The Ballast resistor is usually a long rectangular ceramic item mounted on or near the coil that has a wire coil winding tucked inside it much like a electric radiator element winding and operates the same way shedding voltage via heating up the wire element.

 

The Idea is that you run a Coil designed to nominally operate on 7 volts and the start position of the ignition switch bypasses the normal coil power for run mode that goes through the ballast resistor and gives 7 volts to supply 12 volts in cranking start mode for a stronger spark when cranking.

 

Seems your 7 volt circuit is either not supplying power or hooked up wrong, Get a multi meter and check voltage supply at all the wires near the coil and ballast both cranking power and run power should supply 12 volts at the wiring and when hooked up you should see 7 volts out of the ballast resistor that goes to coil positive terminal as well as a straight 12 volt supply from the wire powered up only when cranking that also goes to coil positive terminal.

 

Negative connections are to distributor and tachometer only obviously they seem to be OK as it does start

 

If you measure the power as explained above and both 12 volt supplies are found in the wiring at both crank and run modes then the ignition switch is OK if only one 12 volt can be found look at the ignition switch wiring 

I don't ever recall seeing a resistor, though in the Haynes manual it shows one in the diagrams.  We picked one up and are trying to figure out how to wire it in.
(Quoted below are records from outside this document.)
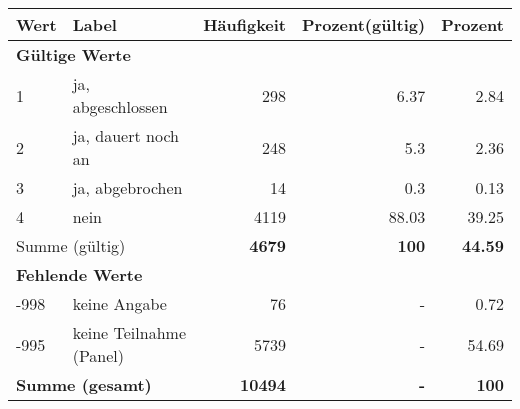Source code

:      \begin{longtable}{lXrrr}
     \toprule
     \textbf{Wert} & \textbf{Label} & \textbf{Häufigkeit} & \textbf{Prozent(gültig)} & \textbf{Prozent} \\
     \endhead
     \midrule
     \multicolumn{5}{l}{\textbf{Gültige Werte}}\\

     1 &
     \multicolumn{1}{X}{ ja, abgeschlossen   } &


       \num{298} &
       \num[round-mode=places,round-precision=2]{6.37} &
         \num[round-mode=places,round-precision=2]{2.84} \\

     2 &
     \multicolumn{1}{X}{ ja, dauert noch an   } &


       \num{248} &
       \num[round-mode=places,round-precision=2]{5.3} &
         \num[round-mode=places,round-precision=2]{2.36} \\

     3 &
     \multicolumn{1}{X}{ ja, abgebrochen   } &


       \num{14} &
       \num[round-mode=places,round-precision=2]{0.3} &
         \num[round-mode=places,round-precision=2]{0.13} \\

     4 &
     \multicolumn{1}{X}{ nein   } &


       \num{4119} &
       \num[round-mode=places,round-precision=2]{88.03} &
         \num[round-mode=places,round-precision=2]{39.25} \\
     \midrule
     \multicolumn{2}{l}{Summe (gültig)} &
       \textbf{\num{4679}} &
     \textbf{\num{100}} &
       \textbf{\num[round-mode=places,round-precision=2]{44.59}} \\
     \multicolumn{5}{l}{\textbf{Fehlende Werte}}\\
       -998 &
       keine Angabe &
         \num{76} &
        - &
         \num[round-mode=places,round-precision=2]{0.72} \\
       -995 &
       keine Teilnahme (Panel) &
         \num{5739} &
        - &
         \num[round-mode=places,round-precision=2]{54.69} \\
     \midrule
     \multicolumn{2}{l}{\textbf{Summe (gesamt)}} &
          \textbf{\num{10494}} &
        \textbf{-} &
        \textbf{\num{100}} \\
     \bottomrule
     \end{longtable}
     
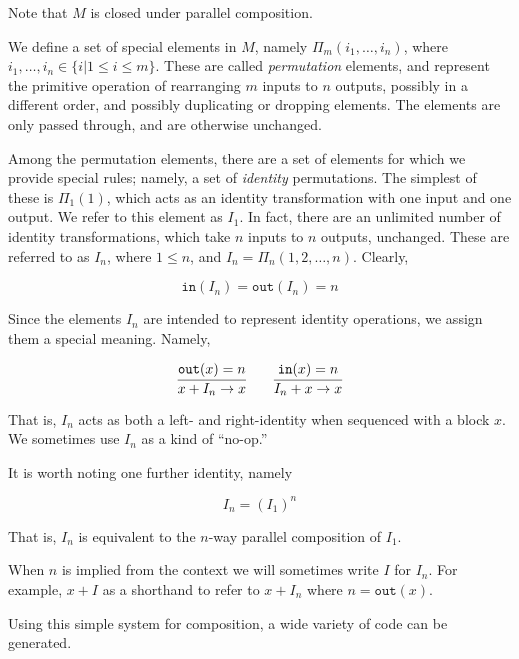 Note that $M$ is closed under parallel composition.

We define a set of special elements in $M$, namely $\Pi_m(i_1,\ldots,i_n)$,
where $i_1,\ldots,i_n \in \lbrace i | 1 \leq i \leq m \rbrace$. These are
called \emph{permutation} elements, and represent the primitive operation of
rearranging $m$ inputs to $n$ outputs, possibly in a different order, and
possibly duplicating or dropping elements. The elements are only passed
through, and are otherwise unchanged.

Among the permutation elements, there are a set of elements for which we
provide special rules; namely, a set of \emph{identity} permutations. The
simplest of these is $\Pi_1(1)$, which acts as an identity transformation with
one input and one output. We refer to this element as $I_1$. In fact, there
are an unlimited number of identity transformations, which take $n$ inputs to
$n$ outputs, unchanged. These are referred to as $I_n$, where $1 \leq n$, and
$I_n = \Pi_n(1,2,\ldots,n)$. Clearly,

\[
\mathtt{in}(I_n) = \mathtt{out}(I_n) = n
\]

Since the elements $I_n$ are intended to represent identity operations, we
assign them a special meaning. Namely,

\[
\infer{x + I_n \to x}{\mathtt{out}(x) = n} 
\qquad
\infer{I_n + x \to x}{\mathtt{in}(x) = n}
\]

That is, $I_n$ acts as both a left- and right-identity when sequenced with a
block $x$. We sometimes use $I_n$ as a kind of ``no-op.''

It is worth noting one further identity, namely

\[
I_n = (I_1)^n
\]

That is, $I_n$ is equivalent to the $n$-way parallel composition of $I_1$.

When $n$ is implied from the context we will sometimes write $I$ for $I_n$.
For example, $x+I$ as a shorthand to refer to $x+I_n$ where $n =
\mathtt{out}(x)$.

Using this simple system for composition, a wide variety of code can be
generated.
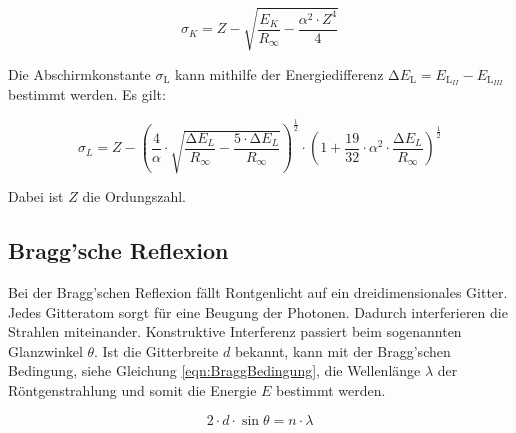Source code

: \begin{equation}
    \sigma_K = Z - \sqrt{\frac{E_K}{R_\infty} - \frac{\alpha^2 \cdot Z^4}{4}}
\end{equation}

Die Abschirmkonstante $\sigma_\text{L}$ kann mithilfe der Energiedifferenz $\increment E_\text{L} = E_\text{L}_{II} -E_\text{L}_{III}$ bestimmt werden.
Es gilt:

\begin{equation}
    \sigma_L = Z -( \frac{4}{\alpha} \cdot \sqrt{\frac{\increment E_L}{R_\infty} - \frac{5 \cdot \increment E_L}{R_\infty}})^{\frac{1}{2}}
                \cdot (1 + \frac{19}{32} \cdot \alpha^2 \cdot \frac{\increment E_L}{R_\infty})^{\frac{1}{2}}
\end{equation}

Dabei ist $Z$ die Ordungszahl.

\subsection{Bragg'sche Reflexion}
\label{subsec:Bragg}

Bei der Bragg'schen Reflexion fällt Rontgenlicht auf ein dreidimensionales Gitter.
Jedes Gitteratom sorgt für eine Beugung der Photonen.
Dadurch interferieren die Strahlen miteinander.
Konstruktive Interferenz passiert beim sogenannten Glanzwinkel $\theta$.
Ist die Gitterbreite $d$ bekannt, kann mit der Bragg'schen Bedingung, siehe Gleichung \eqref{eqn:BraggBedingung},
die Wellenlänge $\lambda$ der Röntgenstrahlung und somit die Energie $E$ bestimmt werden.

\begin{equation}
    \label{eqn:BraggBedingung}
    2 \cdot d \cdot \sin\theta = n \cdot \lambda
\end{equation}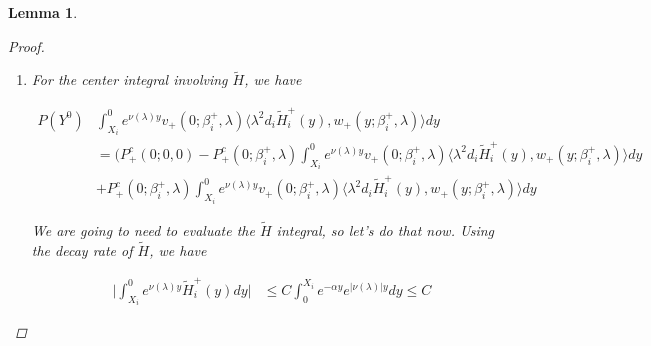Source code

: \documentclass[12pt]{article}
\newtheorem{lemma}{Lemma}
\begin{document}
\begin{lemma}
\begin{proof}
\begin{enumerate}
The second one has bound

\begin{align*}
\int_0^{X_i} &e^{-\alpha X_i} e^{-\alpha (X_i - y)} e^{-\tilde{\alpha}(X_i - y)}|D||d|  dy \leq |D| |d| e^{-\alpha X_m } \int_0^{X_i} e^{-(\alpha + \tilde{\alpha})(X_i - y) } dy \\
&\leq C e^{-\alpha X_m } |D||d|
\end{align*}

The last one has bound

\begin{align*}
( e^{-\alpha X_m}( |c^-| + |D| ) + |\lambda|^2) |d| &\int_0^{X_i} e^{-\alpha X_i} e^{-\alpha (X_i - y)} dy \leq C e^{-\alpha X_m } ( e^{-\alpha X_m}( |c^-| + |D| ) + |\lambda|^2) |d|
\end{align*}

All together, the bound is

\begin{align*}
\Big| P(Y^0) &\int_{X_i}^0 e^{\nu(\lambda)y} v_+(0; \beta_i^+, \lambda) \langle G_i^+(y)W_i^+(y), w_+(y; \beta_i^+, \lambda) \rangle dy \Big| \\
&\leq C e^{-\alpha X_m} ( |c^-| + (|\lambda|^2 + |D|) |d| )
\end{align*}

\item For the center integral involving $\tilde{H}$, we have

\begin{align*}
P(Y^0) &\int_{X_i}^0 e^{\nu(\lambda)y} v_+(0; \beta_i^+, \lambda) \langle \lambda^2 d_i \tilde{H}_i^+(y), w_+(y; \beta_i^+, \lambda) \rangle dy \\
&= ( P^c_+(0; 0, 0) - P^c_+(0; \beta_i^+, \lambda) \int_{X_i}^0 e^{\nu(\lambda)y} v_+(0; \beta_i^+, \lambda) \langle \lambda^2 d_i \tilde{H}_i^+(y), w_+(y; \beta_i^+, \lambda) \rangle dy \\
&+ P^c_+(0; \beta_i^+, \lambda) \int_{X_i}^0 e^{\nu(\lambda)y} v_+(0; \beta_i^+, \lambda) \langle \lambda^2 d_i \tilde{H}_i^+(y), w_+(y; \beta_i^+, \lambda) \rangle dy 
\end{align*}

We are going to need to evaluate the $\tilde{H}$ integral, so let's do that now. Using the decay rate of $\tilde{H}$, we have

\begin{align*}
\Big| \int_{X_i}^0 e^{\nu(\lambda)y} \tilde{H}_i^+(y) dy \Big| 
&\leq C \int_0^{X_i} e^{-\alpha y} e^{|\nu(\lambda)| y} dy \leq C
\end{align*}


\end{enumerate}
\end{proof}
\end{lemma}
\end{document}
We tested the wires going into the coil(2 from disty, 2 from ig?) and the test light does not go on with the tool grounded.  But if I hook up the test light to the battery + one of the wires will light up from the ig.  There is a blue wire in the round harness that goes to the metal chunk that is constantly hot.  

 

I don`t think 81 BRATS have a ballast resistor.

Even if they did,coil voltage would be 12 volts regardless of key position(except off) with the engine stopped.
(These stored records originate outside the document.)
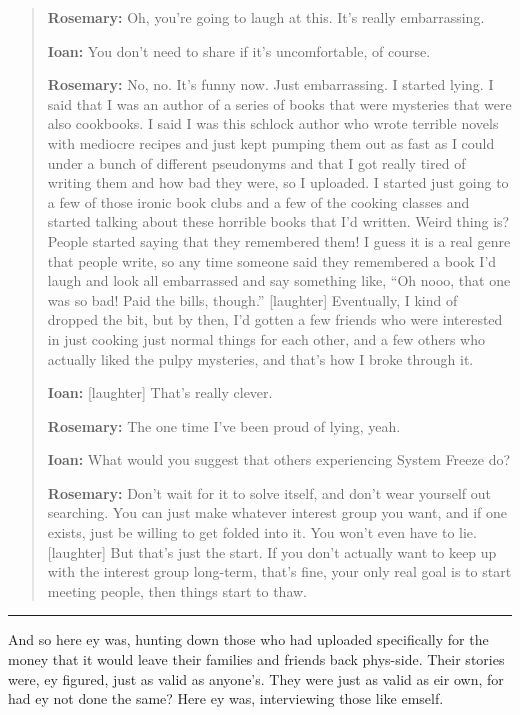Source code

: \begin{quote}
\textbf{Rosemary:} Oh, you're going to laugh at this. It's really embarrassing.

\textbf{Ioan:} You don't need to share if it's uncomfortable, of course.

\textbf{Rosemary:} No, no. It's funny now. Just embarrassing. I started lying. I said that I was an author of a series of books that were mysteries that were also cookbooks. I said I was this schlock author who wrote terrible novels with mediocre recipes and just kept pumping them out as fast as I could under a bunch of different pseudonyms and that I got really tired of writing them and how bad they were, so I uploaded. I started just going to a few of those ironic book clubs and a few of the cooking classes and started talking about these horrible books that I'd written. Weird thing is? People started saying that they remembered them! I guess it is a real genre that people write, so any time someone said they remembered a book I'd laugh and look all embarrassed and say something like, ``Oh nooo, that one was so bad! Paid the bills, though.'' {[}laughter{]} Eventually, I kind of dropped the bit, but by then, I'd gotten a few friends who were interested in just cooking just normal things for each other, and a few others who actually liked the pulpy mysteries, and that's how I broke through it.

\textbf{Ioan:} {[}laughter{]} That's really clever.

\textbf{Rosemary:} The one time I've been proud of lying, yeah.

\textbf{Ioan:} What would you suggest that others experiencing System Freeze do?

\textbf{Rosemary:} Don't wait for it to solve itself, and don't wear yourself out searching. You can just make whatever interest group you want, and if one exists, just be willing to get folded into it. You won't even have to lie. {[}laughter{]} But that's just the start. If you don't actually want to keep up with the interest group long-term, that's fine, your only real goal is to start meeting people, then things start to thaw.
\end{quote}

\begin{center}\rule{0.5\linewidth}{0.5pt}\end{center}

\noindent And so here ey was, hunting down those who had uploaded specifically for the money that it would leave their families and friends back phys-side. Their stories were, ey figured, just as valid as anyone's. They were just as valid as eir own, for had ey not done the same? Here ey was, interviewing those like emself.

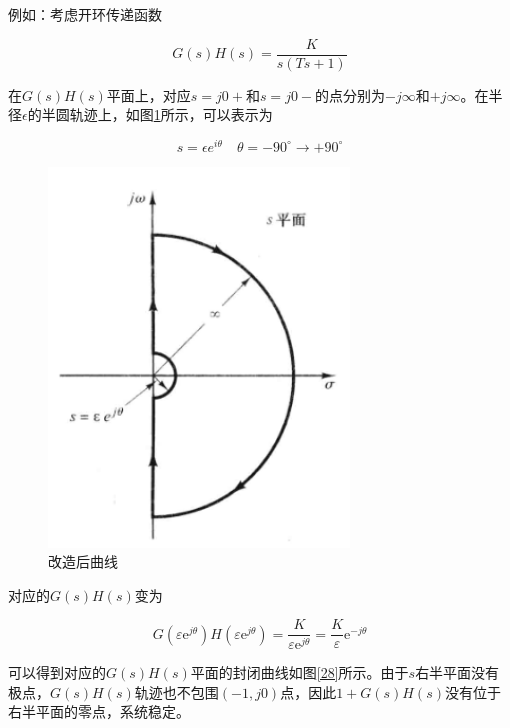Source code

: 例如：考虑开环传递函数

\begin{equation*}
    G(s)H(s)=\frac{K}{s(Ts+1)}
\end{equation*}

在$G(s)H(s)$平面上，对应$s=j0+$和$s=j0-$的点分别为$-j\infty$和$+j\infty$。在半径$\epsilon$的半圆轨迹上，如图\ref{27}所示，可以表示为

\begin{equation*}
    s=\epsilon e^{i\theta}\quad \theta=-90^\circ\rightarrow+90^\circ
\end{equation*}

\begin{figure}[!ht]
    \centering
    \includegraphics[width=8cm]{figures/27.png}
    \caption{改造后曲线}
    \label{27}
\end{figure}

对应的$G(s)H(s)$变为

\begin{equation*}
    G\left(\varepsilon \mathrm{e}^{j \theta}\right) H\left(\varepsilon \mathrm{e}^{j \theta}\right)=\frac{K}{\varepsilon \mathrm{e}^{j \theta}}=\frac{K}{\varepsilon} \mathrm{e}^{-j \theta}
\end{equation*}

可以得到对应的$G(s)H(s)$平面的封闭曲线如图\ref{28}所示。由于$s$右半平面没有极点，$G(s)H(s)$轨迹也不包围$(-1,j0)$点，因此$1+G(s)H(s)$没有位于右半平面的零点，系统稳定。

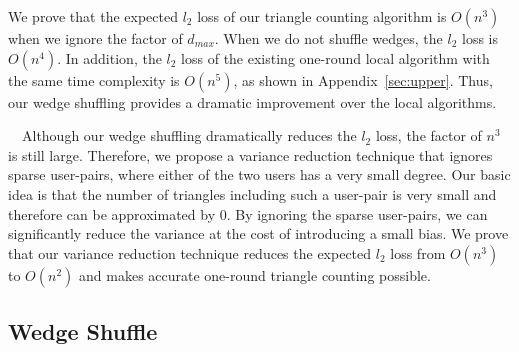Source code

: We prove that the expected $l_2$ loss of our triangle counting algorithm is 
$O(n^3)$ when we ignore the factor of $d_{max}$. 
When we do not shuffle wedges, the 
$l_2$ loss is 
$O(n^4)$. 
In addition, the $l_2$ loss of the existing one-round local algorithm \cite{Imola_USENIX22} with the same time complexity is $O(n^5)$, as shown in 
Appendix~\ref{sec:upper}. 
Thus, our wedge shuffling provides a dramatic improvement over the local algorithms. 

\smallskip
{}~~Although our wedge shuffling dramatically reduces the $l_2$ loss, the factor of $n^3$ is still large. 
Therefore, we propose a variance reduction technique that ignores sparse user-pairs, where either of the two users has a very small degree. 
Our basic idea is that the number of triangles including such a user-pair is very small 
and therefore can be approximated by $0$. 
By ignoring the sparse user-pairs, we can significantly reduce the variance at the cost of introducing a small bias. 
We prove that our variance reduction technique reduces the expected $l_2$ loss from $O(n^3)$ to $O(n^2)$ and makes accurate one-round triangle counting possible. 

\subsection{Wedge Shuffle}
\label{sub:wedge}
(there is no current flowing thru the coil w/engine stopped and therefore NO voltage drop across the resistor)

 

I think the engine would not stop because a faulty voltage regulator is backfeeding voltage to the coil w/the key off.

 

Test the switch by seeing if it passes/doesn`t pass voltage/current as required.

 

Spark colour is irrelevant.

Orange just means there is some sodium present.

Test spark strength by seeing how long of a gap it will jump.

Okay, how do do we go about testing the switch?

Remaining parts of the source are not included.